As if we needed any more evidence that the gloves were off but good, you attack my beloved This American Life? Christ, man, have you no shame? I’m not going to linger too long on this, for one, because this isn’t RADIO Fight (but wouldn’t Terry Gross versus Click and Clack make a delicious kind of death match?), but also because I’m not sure you’ve ever actually listened to the program, otherwise you wouldn’t have just knee-jerkedly confused its listenership – which I reckon probably is mostly middle-class and white – with its content, which is far-ranging and far more substantial than the musings of the occasional self-deprecating contributor. (And what’s so wrong with self-deprecation? David Rakoff and Jonathan Goldstein do a crackerjack job of it.) Quiet desperation isn’t limited to “the charmingly insecure chattering classes” – and I think This American Life does a fine job of limning desperation of all class, color, and creed – but neither should the desperation of those so-called chatterers be shunted aside as meaningless.

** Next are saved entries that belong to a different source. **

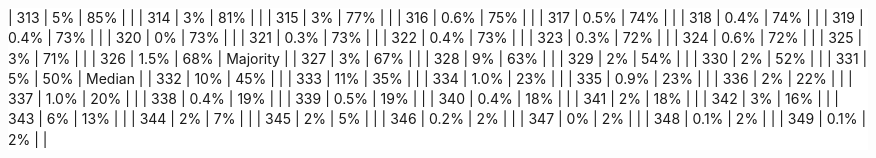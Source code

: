 | 313 | 5% | 85% |  |
| 314 | 3% | 81% |  |
| 315 | 3% | 77% |  |
| 316 | 0.6% | 75% |  |
| 317 | 0.5% | 74% |  |
| 318 | 0.4% | 74% |  |
| 319 | 0.4% | 73% |  |
| 320 | 0% | 73% |  |
| 321 | 0.3% | 73% |  |
| 322 | 0.4% | 73% |  |
| 323 | 0.3% | 72% |  |
| 324 | 0.6% | 72% |  |
| 325 | 3% | 71% |  |
| 326 | 1.5% | 68% | Majority |
| 327 | 3% | 67% |  |
| 328 | 9% | 63% |  |
| 329 | 2% | 54% |  |
| 330 | 2% | 52% |  |
| 331 | 5% | 50% | Median |
| 332 | 10% | 45% |  |
| 333 | 11% | 35% |  |
| 334 | 1.0% | 23% |  |
| 335 | 0.9% | 23% |  |
| 336 | 2% | 22% |  |
| 337 | 1.0% | 20% |  |
| 338 | 0.4% | 19% |  |
| 339 | 0.5% | 19% |  |
| 340 | 0.4% | 18% |  |
| 341 | 2% | 18% |  |
| 342 | 3% | 16% |  |
| 343 | 6% | 13% |  |
| 344 | 2% | 7% |  |
| 345 | 2% | 5% |  |
| 346 | 0.2% | 2% |  |
| 347 | 0% | 2% |  |
| 348 | 0.1% | 2% |  |
| 349 | 0.1% | 2% |  |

Jaysus, we’re all in the gutter – if that isn’t cause for unification in commiseration, I don’t know what is.

And yet, to go back (and read back to know exactly what Josh is talking about): “They're tiny little demons, but they'll eventually eat you alive with imperceptible bites.”

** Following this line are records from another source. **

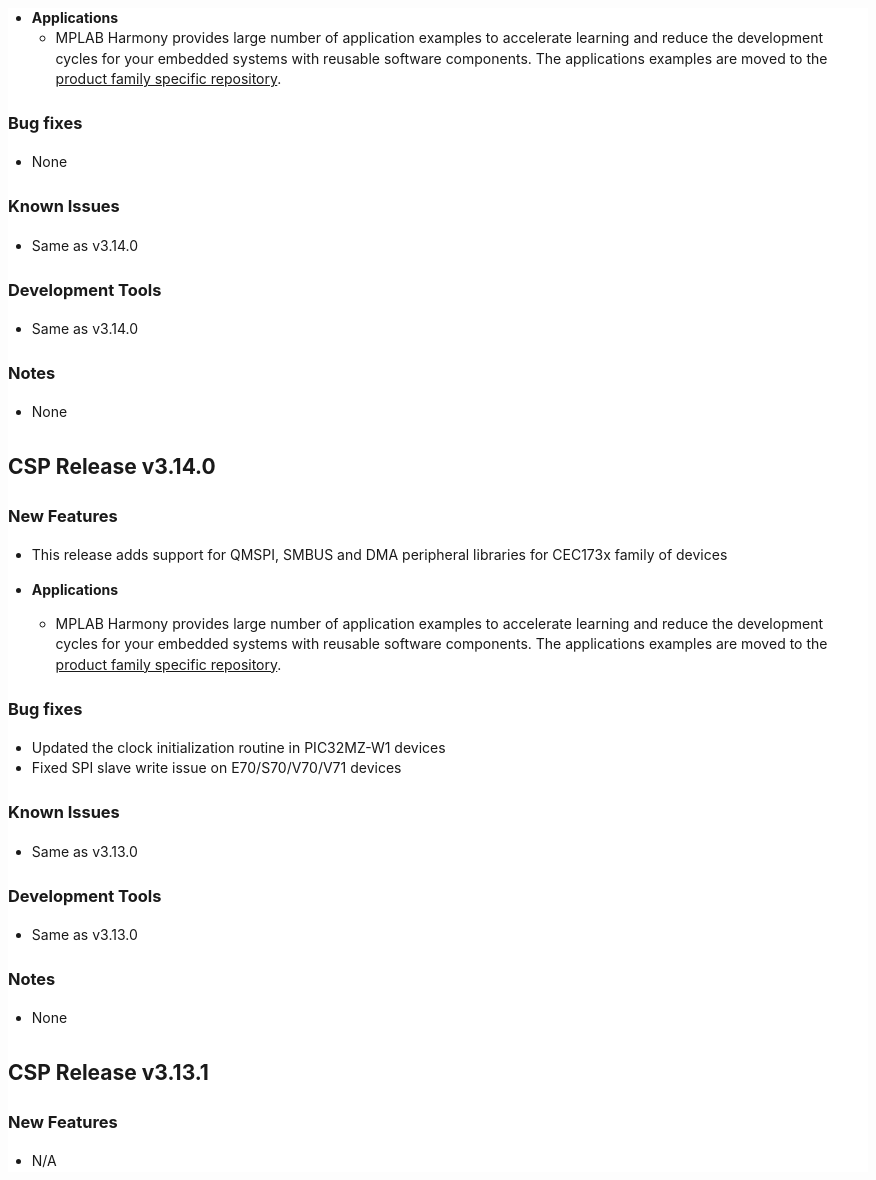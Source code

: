 - **Applications**
  - MPLAB Harmony provides large number of application examples to accelerate learning and reduce the development cycles for your embedded systems with reusable software components. The applications examples are moved to the [product family specific repository](apps/readme.md).

### Bug fixes
  - None

### Known Issues

  - Same as v3.14.0

### Development Tools

  - Same as v3.14.0

### Notes

-  None

## CSP Release v3.14.0

### New Features

- This release adds support for QMSPI, SMBUS and DMA peripheral libraries for CEC173x family of devices

- **Applications**
  - MPLAB Harmony provides large number of application examples to accelerate learning and reduce the development cycles for your embedded systems with reusable software components. The applications examples are moved to the [product family specific repository](apps/readme.md).

### Bug fixes
- Updated the clock initialization routine in PIC32MZ-W1 devices
- Fixed SPI slave write issue on E70/S70/V70/V71 devices

### Known Issues

  - Same as v3.13.0

### Development Tools

  - Same as v3.13.0

### Notes

-  None

## CSP Release v3.13.1

### New Features
- N/A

I think that’s beautifully put, Josh, and it made me stop in my tracks. Which, embarrassingly, doesn’t happen all that often – the rising to the surface of a stirring idea, an elegantly worded thought, one that puts a temporary brake-stop to the constant consumption – thanks, Internet! – of words, facts, figures, images, polemics, parodies, and icanhascheezburger forwards.

Let’s go back to movies, okay? I’m starting to worry we’re leaving bruises here.

I think the lumping together of Wes Anderson, Noah Baumbach, and David Gordon Green is a cheap shorthand. (Wait, you forgot David O. Russell!) I think that each of those men (all four of ‘em) have produced brilliant works, but they’re very different filmmakers. Whether or not they all end up at an end station of melancholy (which I’d argue is in fact not the case), they take wildly idiosyncratic roads to get there. (Since you started the shorthand, I’ll follow up – Anderson is the eccentric, Baumbach the arch one, and Gordon Green the deeply sensitive, wounded guy. I don’t know what the fuck David O. Russell is. A little bit nutter, I suspect.)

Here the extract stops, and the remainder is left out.